#### Collection entries:
[Start of Attachment]
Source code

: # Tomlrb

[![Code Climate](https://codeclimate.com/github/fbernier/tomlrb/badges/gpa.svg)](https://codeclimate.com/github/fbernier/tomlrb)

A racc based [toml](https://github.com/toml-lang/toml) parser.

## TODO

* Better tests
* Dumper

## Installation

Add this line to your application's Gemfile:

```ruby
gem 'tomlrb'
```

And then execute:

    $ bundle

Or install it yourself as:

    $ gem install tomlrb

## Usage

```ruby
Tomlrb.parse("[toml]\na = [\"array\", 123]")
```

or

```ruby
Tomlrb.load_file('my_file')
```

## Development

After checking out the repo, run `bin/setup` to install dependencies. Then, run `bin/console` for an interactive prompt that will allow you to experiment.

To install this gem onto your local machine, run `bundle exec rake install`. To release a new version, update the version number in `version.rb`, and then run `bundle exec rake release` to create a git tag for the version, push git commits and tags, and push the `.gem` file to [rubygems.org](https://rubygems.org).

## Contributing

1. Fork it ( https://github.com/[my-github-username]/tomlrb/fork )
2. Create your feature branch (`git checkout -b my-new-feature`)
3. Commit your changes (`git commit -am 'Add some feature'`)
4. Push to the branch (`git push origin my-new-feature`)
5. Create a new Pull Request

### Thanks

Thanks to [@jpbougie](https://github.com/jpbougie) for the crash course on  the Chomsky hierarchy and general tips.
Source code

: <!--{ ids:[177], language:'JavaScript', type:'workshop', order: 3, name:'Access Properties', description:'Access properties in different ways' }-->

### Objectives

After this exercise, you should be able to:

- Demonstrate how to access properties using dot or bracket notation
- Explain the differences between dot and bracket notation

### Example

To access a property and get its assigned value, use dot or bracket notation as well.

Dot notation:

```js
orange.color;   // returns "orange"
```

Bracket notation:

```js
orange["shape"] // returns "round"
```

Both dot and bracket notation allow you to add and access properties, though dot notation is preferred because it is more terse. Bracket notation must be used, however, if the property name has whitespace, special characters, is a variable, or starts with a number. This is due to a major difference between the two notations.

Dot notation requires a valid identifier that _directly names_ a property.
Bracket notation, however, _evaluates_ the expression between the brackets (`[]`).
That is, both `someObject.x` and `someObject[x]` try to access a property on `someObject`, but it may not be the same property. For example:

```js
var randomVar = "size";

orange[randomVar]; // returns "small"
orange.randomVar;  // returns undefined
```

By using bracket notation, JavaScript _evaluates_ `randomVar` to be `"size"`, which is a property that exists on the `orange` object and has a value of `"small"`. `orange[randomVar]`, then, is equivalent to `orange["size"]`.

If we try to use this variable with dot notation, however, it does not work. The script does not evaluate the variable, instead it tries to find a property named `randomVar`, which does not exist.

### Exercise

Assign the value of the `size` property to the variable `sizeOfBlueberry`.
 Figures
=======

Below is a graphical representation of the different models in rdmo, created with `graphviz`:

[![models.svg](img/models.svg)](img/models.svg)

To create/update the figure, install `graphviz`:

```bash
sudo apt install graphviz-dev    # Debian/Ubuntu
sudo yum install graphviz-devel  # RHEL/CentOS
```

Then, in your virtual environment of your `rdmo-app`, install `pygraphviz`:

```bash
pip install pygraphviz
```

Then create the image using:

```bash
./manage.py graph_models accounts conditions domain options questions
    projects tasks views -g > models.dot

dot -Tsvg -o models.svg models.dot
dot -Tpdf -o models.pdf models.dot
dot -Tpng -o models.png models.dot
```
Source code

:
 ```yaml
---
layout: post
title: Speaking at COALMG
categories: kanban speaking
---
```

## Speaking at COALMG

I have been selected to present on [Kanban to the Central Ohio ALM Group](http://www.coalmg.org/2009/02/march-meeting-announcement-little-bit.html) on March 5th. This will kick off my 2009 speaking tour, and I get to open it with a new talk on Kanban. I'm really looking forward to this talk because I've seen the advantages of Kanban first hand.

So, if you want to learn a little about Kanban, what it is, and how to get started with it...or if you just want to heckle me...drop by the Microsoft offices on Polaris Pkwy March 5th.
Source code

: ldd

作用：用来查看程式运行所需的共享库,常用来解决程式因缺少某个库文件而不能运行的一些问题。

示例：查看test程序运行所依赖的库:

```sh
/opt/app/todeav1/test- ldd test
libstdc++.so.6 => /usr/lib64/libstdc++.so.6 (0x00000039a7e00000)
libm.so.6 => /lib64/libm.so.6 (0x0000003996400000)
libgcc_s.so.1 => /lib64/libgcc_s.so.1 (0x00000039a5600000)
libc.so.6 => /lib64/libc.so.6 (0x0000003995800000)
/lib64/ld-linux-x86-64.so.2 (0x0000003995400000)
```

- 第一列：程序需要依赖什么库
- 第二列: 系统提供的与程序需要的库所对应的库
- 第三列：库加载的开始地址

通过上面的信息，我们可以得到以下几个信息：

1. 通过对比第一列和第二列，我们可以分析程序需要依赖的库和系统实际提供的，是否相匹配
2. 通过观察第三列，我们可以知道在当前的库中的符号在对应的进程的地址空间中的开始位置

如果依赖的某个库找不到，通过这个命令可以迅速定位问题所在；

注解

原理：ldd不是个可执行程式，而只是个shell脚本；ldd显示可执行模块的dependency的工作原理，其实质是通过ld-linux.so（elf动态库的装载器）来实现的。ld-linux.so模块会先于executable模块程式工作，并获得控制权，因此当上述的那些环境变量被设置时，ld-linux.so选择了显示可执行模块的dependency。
[End of Attachment]
#### EXERCISE:
All lines holding the word "using" must be copied from the data.

#### EXERCISE RESPONSE:
- Demonstrate how to access properties using dot or bracket notation
By using bracket notation, JavaScript _evaluates_ `randomVar` to be `"size"`, which is a property that exists on the `orange` object and has a value of `"small"`. `orange[randomVar]`, then, is equivalent to `orange["size"]`.
Then create the image using:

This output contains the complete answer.